_Saved data entries_:
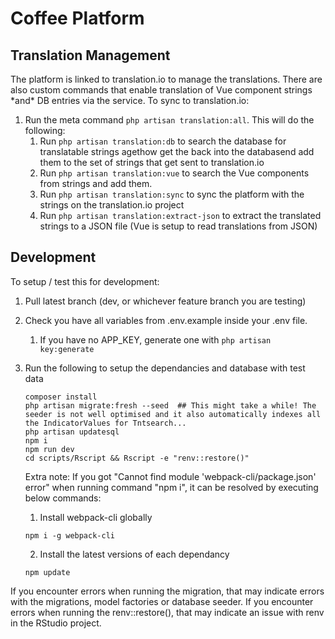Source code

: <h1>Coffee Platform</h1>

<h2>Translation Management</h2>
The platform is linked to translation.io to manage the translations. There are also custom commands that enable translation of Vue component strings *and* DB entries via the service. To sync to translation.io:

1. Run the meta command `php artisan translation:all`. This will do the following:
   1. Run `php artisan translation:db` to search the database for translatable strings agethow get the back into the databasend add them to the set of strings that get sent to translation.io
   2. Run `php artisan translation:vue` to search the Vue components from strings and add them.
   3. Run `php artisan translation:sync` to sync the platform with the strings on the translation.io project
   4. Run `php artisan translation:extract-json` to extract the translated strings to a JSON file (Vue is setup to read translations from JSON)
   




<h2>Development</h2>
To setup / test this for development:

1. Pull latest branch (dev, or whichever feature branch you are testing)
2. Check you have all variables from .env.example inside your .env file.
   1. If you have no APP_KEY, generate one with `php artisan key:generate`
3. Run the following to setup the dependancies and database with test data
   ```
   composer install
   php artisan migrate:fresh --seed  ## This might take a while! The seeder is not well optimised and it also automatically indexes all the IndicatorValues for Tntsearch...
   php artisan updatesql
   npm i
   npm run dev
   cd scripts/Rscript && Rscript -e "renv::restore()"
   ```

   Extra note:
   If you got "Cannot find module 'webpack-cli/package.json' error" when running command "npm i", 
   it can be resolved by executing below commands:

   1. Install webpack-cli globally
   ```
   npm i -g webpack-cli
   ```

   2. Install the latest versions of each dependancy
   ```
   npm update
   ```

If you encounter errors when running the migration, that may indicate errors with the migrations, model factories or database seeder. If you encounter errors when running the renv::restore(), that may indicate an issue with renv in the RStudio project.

--

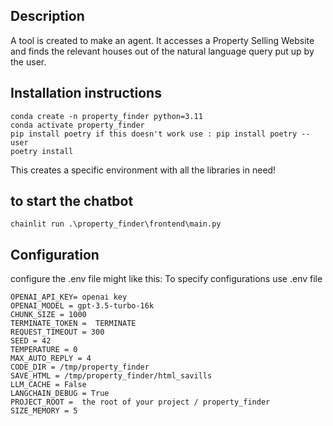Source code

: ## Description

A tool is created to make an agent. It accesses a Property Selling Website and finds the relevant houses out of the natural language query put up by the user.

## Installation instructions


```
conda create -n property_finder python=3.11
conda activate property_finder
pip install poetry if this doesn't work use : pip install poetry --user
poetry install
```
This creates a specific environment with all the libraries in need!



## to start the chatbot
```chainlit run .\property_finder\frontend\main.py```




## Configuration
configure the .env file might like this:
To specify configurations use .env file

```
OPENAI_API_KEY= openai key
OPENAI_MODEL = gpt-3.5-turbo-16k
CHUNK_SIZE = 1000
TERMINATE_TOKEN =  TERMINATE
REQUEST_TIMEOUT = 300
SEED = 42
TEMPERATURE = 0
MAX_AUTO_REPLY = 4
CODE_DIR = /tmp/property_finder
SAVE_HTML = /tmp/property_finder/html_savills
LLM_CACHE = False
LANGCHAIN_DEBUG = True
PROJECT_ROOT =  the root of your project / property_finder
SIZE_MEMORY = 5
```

_Work to complete_: Identify all lines in the records above with the word "latest".

_Solution_:
1. Pull latest branch (dev, or whichever feature branch you are testing)
   2. Install the latest versions of each dependancy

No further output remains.